Introduction

BLEU (Bilingual Evaluation Understudy)는 translation scoring을 하는데 주로 사용이 됩니다.
모델이 번역한 문장이 여러 번역가가 실제 번역한 글들과의 상관성을 측정한 것이라고 생각하면 아주 쉽습니다.

번역가1 (reference): 어제 아내와 같이 먹은 떡뽁이는 정말 최고였어!
번역가2 (reference): 어제 아내하고 같이 떡뽁이 먹었는데, 개쩔었음
번역가3 (reference): 어제 떡뽁이 아내하고 먹었는데 정말 맛있었어!

위의 문장들이 번역가가 번역한 reference 문장들이고,
기계가 번역한 것은 "어제 아내하고 떡뽁이 먹었고, 정말 맛있었어!" 라는 문장이 모두 같은 뜻이라고 판단하는 기준은 무었일까?
그 기준을 대한 평가를 하는 지표라고 생각하면 쉽습니다

BLEU Explained

아래와 같이 사람이 직접 번역한 문장 reference가 있고, 기계 번역을 통해서 번역된 candidate이 존재 합니다.

reference: “the cat is on the mat”
candidate: “the cat the cat is on the mat”

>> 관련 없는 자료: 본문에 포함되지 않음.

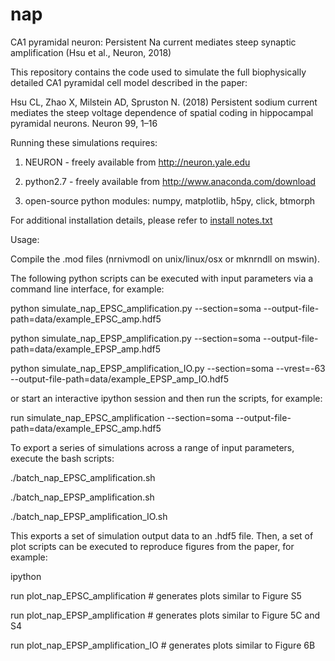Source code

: # nap
CA1 pyramidal neuron: Persistent Na current mediates steep synaptic amplification (Hsu et al., Neuron, 2018)

This repository contains the code used to simulate the full biophysically detailed CA1 pyramidal cell model described in the paper:
 
Hsu CL, Zhao X, Milstein AD, Spruston N. (2018) Persistent sodium current mediates the steep voltage dependence of spatial coding in 
hippocampal pyramidal neurons. Neuron 99, 1–16
 
Running these simulations requires:

1) NEURON - freely available from http://neuron.yale.edu

2) python2.7 - freely available from http://www.anaconda.com/download

3) open-source python modules: numpy, matplotlib, h5py, click, btmorph
 
For additional installation details, please refer to [install notes.txt](https://github.com/neurosutras/nap/blob/master/install%20notes.txt)
 
Usage:
 
Compile the .mod files (nrnivmodl on unix/linux/osx or mknrndll on mswin).

The following python scripts can be executed with input parameters via a command line interface, for example:

python simulate_nap_EPSC_amplification.py --section=soma --output-file-path=data/example_EPSC_amp.hdf5

python simulate_nap_EPSP_amplification.py --section=soma --output-file-path=data/example_EPSP_amp.hdf5

python simulate_nap_EPSP_amplification_IO.py --section=soma --vrest=-63 --output-file-path=data/example_EPSP_amp_IO.hdf5


or start an interactive ipython session and then run the scripts, for example:

run simulate_nap_EPSC_amplification --section=soma --output-file-path=data/example_EPSC_amp.hdf5


To export a series of simulations across a range of input parameters, execute the bash scripts:

./batch_nap_EPSC_amplification.sh

./batch_nap_EPSP_amplification.sh

./batch_nap_EPSP_amplification_IO.sh


This exports a set of simulation output data to an .hdf5 file. Then, a set of plot scripts can be executed to reproduce figures
from the paper, for example:

ipython

run plot_nap_EPSC_amplification  # generates plots similar to Figure S5

run plot_nap_EPSP_amplification  # generates plots similar to Figure 5C and S4 

run plot_nap_EPSP_amplification_IO  # generates plots similar to Figure 6B
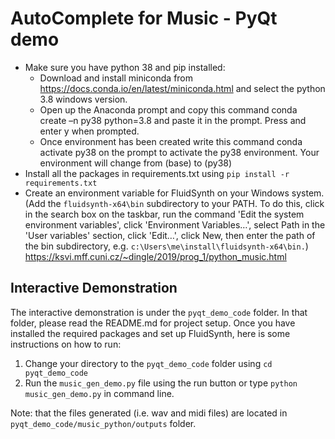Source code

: # AutoComplete for Music - PyQt demo
-  Make sure you have python 38 and pip installed:
    - Download and install miniconda from https://docs.conda.io/en/latest/miniconda.html and select the python 3.8 windows version.
    - Open up the Anaconda prompt and copy this command conda create –n py38 python=3.8 and paste it in the prompt. Press and enter y when prompted. 
    - Once environment has been created write this command conda activate py38 on the prompt to activate the py38 environment. Your environment will change from (base) to (py38)
- Install all the packages in requirements.txt using `pip install -r requirements.txt`
- Create an environment variable for FluidSynth on your Windows system. (Add the `fluidsynth-x64\bin` subdirectory to your PATH. To do this, click in the search box on the taskbar, run the command 'Edit the system environment variables', click 'Environment Variables…', select Path in the 'User variables' section, click 'Edit…', click New, then enter the path of the bin subdirectory, e.g. `c:\Users\me\install\fluidsynth-x64\bin.`) https://ksvi.mff.cuni.cz/~dingle/2019/prog_1/python_music.html


## Interactive Demonstration 
The interactive demonstration is under the `pyqt_demo_code` folder. In that folder, please read the README.md for project setup. Once you have installed the required packages and set up FluidSynth, here is some instructions on how to run:
1. Change your directory to the `pyqt_demo_code` folder using `cd pyqt_demo_code`
2. Run the `music_gen_demo.py` file using the run button or type `python music_gen_demo.py` in command line.

Note: that the files generated (i.e. wav and midi files) are located in `pyqt_demo_code/music_python/outputs` folder.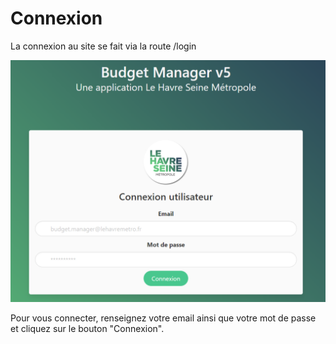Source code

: # Connexion

La connexion au site se fait via la route /login

![Page de connexion au site](<../.gitbook/assets/image (7).png>)

Pour vous connecter, renseignez votre email ainsi que votre mot de passe et cliquez sur le bouton "Connexion".
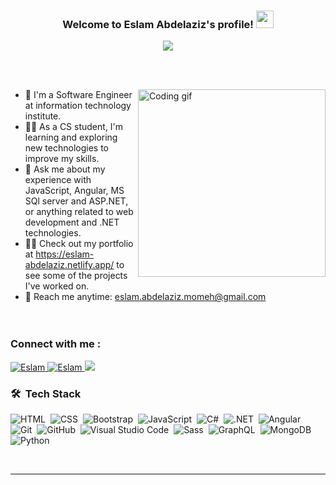 <h3 align="center">
  Welcome to Eslam Abdelaziz's profile!
  <img src="https://media.giphy.com/media/hvRJCLFzcasrR4ia7z/giphy.gif" width="28">
</h3>

<!-- Typing SVG by DenverCoder1 - https://github.com/DenverCoder1/readme-typing-svg -->
<p align="center">
  <a href="https://github.com/DenverCoder1/readme-typing-svg"><img src="https://readme-typing-svg.herokuapp.com/?lines=Full-stack%20web%20developer;Always%20learning%20new%20things&font=Fira%20Code&center=true&width=440&height=45&color=42cef5&vCenter=true&size=22"></a>
</p> 

<br />
<br/>
<p>
  <img align="right" width="300" src="programmer.gif" alt="Coding gif" />
</p>

- 🏢 I'm a Software Engineer at information technology institute. <br/>
- 👨‍💻 As a CS student, I'm learning and exploring new technologies to improve my skills. <br/>
- 💬 Ask me about my experience with JavaScript, Angular, MS SQl server and ASP.NET, or anything related to web development and .NET technologies. <br/>
- 👨‍💻 Check out my portfolio at https://eslam-abdelaziz.netlify.app/ to see some of the projects I've worked on. <br/>
- 📧 Reach me anytime: eslam.abdelaziz.momeh@gmail.com <br/><br/><br/>

### Connect with me :
<p>
 <a href="https://www.linkedin.com/in/eslam-abdulaziz-130b3922b/" target="_blank">
  <img src="https://img.shields.io/badge/LinkedIn-0077B5?style=for-the-badge&logo=linkedin&logoColor=white" alt="Eslam"/>
 </a>
  <a href="https://www.facebook.com/el.fohlr/" target="_blank">
  <img src="https://img.shields.io/badge/Facebook-0077B5?&style=for-the-badge&logo=facebook&logoColor=white" alt="Eslam"  />
 </a> 
 <a href="https://t.me/islam_momeh" target="_blank">
  <img src="https://img.shields.io/badge/-Telegram-0077B5?style=for-the-badge&logo=Telegram&logoColor=white"/>
 </a> 
</p>

### 🛠 &nbsp;Tech Stack
![HTML](https://img.shields.io/badge/-HTML-05122A?style=flat&logo=HTML5)&nbsp;
![CSS](https://img.shields.io/badge/-CSS-05122A?style=flat&logo=CSS3&logoColor=1572B6)&nbsp;
![Bootstrap](https://img.shields.io/badge/-Bootstrap-05122A?style=flat&logo=bootstrap&logoColor=563D7C)&nbsp;
![JavaScript](https://img.shields.io/badge/-JavaScript-05122A?style=flat&logo=javascript)&nbsp;
![C#](https://img.shields.io/badge/C%23-05122A?style=flat&logo=c-sharp&logoColor=239120)&nbsp;
![.NET](https://img.shields.io/badge/.NET-05122A?style=flat&logo=.net&logoColor=563D7C)&nbsp;
![Angular](https://img.shields.io/badge/Angular-05122A?style=flat&logo=angular&logoColor=DD0031)&nbsp;
![Git](https://img.shields.io/badge/-Git-05122A?style=flat&logo=git)&nbsp;
![GitHub](https://img.shields.io/badge/-GitHub-05122A?style=flat&logo=github)&nbsp;
![Visual Studio Code](https://img.shields.io/badge/-Visual%20Studio%20Code-05122A?style=flat&logo=visual-studio-code&logoColor=007ACC)&nbsp;
![Sass](https://img.shields.io/badge/-Sass-05122A?style=flat&logo=sass)&nbsp;
![GraphQL](https://img.shields.io/badge/-GraphQL-05122A?style=flat&logo=GraphQL)&nbsp;
![MongoDB](https://img.shields.io/badge/-MongoDB-05122A?style=flat&logo=MongoDB)&nbsp;
![Python](https://img.shields.io/badge/-Python%20-05122A?style=flat&logo=python)&nbsp;

<br/>
<hr/>
<br/>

The Problem of Unigram Precision

일단 Precision을 계산해야 합니다.
Classification에서 사용되는 \(\text{Precision} = \frac{TP}{TP + FP} = \frac{TP}{\text{Predicted Yes}}\) 공식과는 다른 precision을 사용합니다.
해당 classification precision의 문제는 일부 TP만 맞추고, 그외 모든것을 negative로 예측한다면 precision은 1이 되는 문제를 갖고 있습니다.
유사하게, BLEU에서 사용되는 precision에서 문제가 있습니다.

\[\text{unigram precision} = \frac{\text{reference에 존재하는 candidate의 단어 갯수}}{\text{candidate 단어 총갯수}}\]

예를 들어서 다음과 같은 문장이 있습니다.

Key	Sentence	Description
Refenrece	the cat is on the mat	사람이 번역한 문장
Candidate 1	the cat the cat is on the mat	기계번역 1
Candidate 2	the the the the the the the the	기계번역 2

Count를 세보면 다음과 같습니다.

Key	word	max_ref_cnt	cand_cnt
candidate 1	the	2	3
	cat	1	2
	is	1	1
	on	1	1
	mat	1	1
candidate 2	the	2	8

ref_cnt: Reference에서 나온 단어의 횟수
cand_cnt: 해당 단어가 reference에 존재하지 않으면 0, 존재한다면 candidate안에서의 횟수

따라서 precision 은 다음과 같습니다.

\[\begin{align} \text{precision(candidate1)} &= \frac{3+2+1+1+1}{8} = 1 \\ \text{precision(candidate2)} &= \frac{8}{8} = 1 \end{align}\]

즉 기계 번역 모두 잘못된 번역을 하였는데, precision의 경우 모두 1로 계산을 했습니다.

Modified Precision

위의 문제를 해결하기 위해서 clipped count 를 사용합니다.
clipped coun는 reference count의 그 이상으로 넘지를 못하도록 clip시켜줍니다.

\[Count_{clip} = \min(\text{Count_Candidate}, \text{Max_Ref_Count})\]

Max_Ref_count: 각 reference에서 가장 많이 나온 n-gram갯수를 사용
Count_Candidate : candidate에서 해당 n-gram의 갯수

Key	word	max_ref_cnt	cand_cnt	clipped_cnt
candidate 1	the	2	3	2
	cat	1	2	1
	is	1	1	1
	on	1	1	1
	mat	1	1	1
candidate 2	the	2	8	2

clipped count를 사용한 modified precision 은 다음과 같습니다.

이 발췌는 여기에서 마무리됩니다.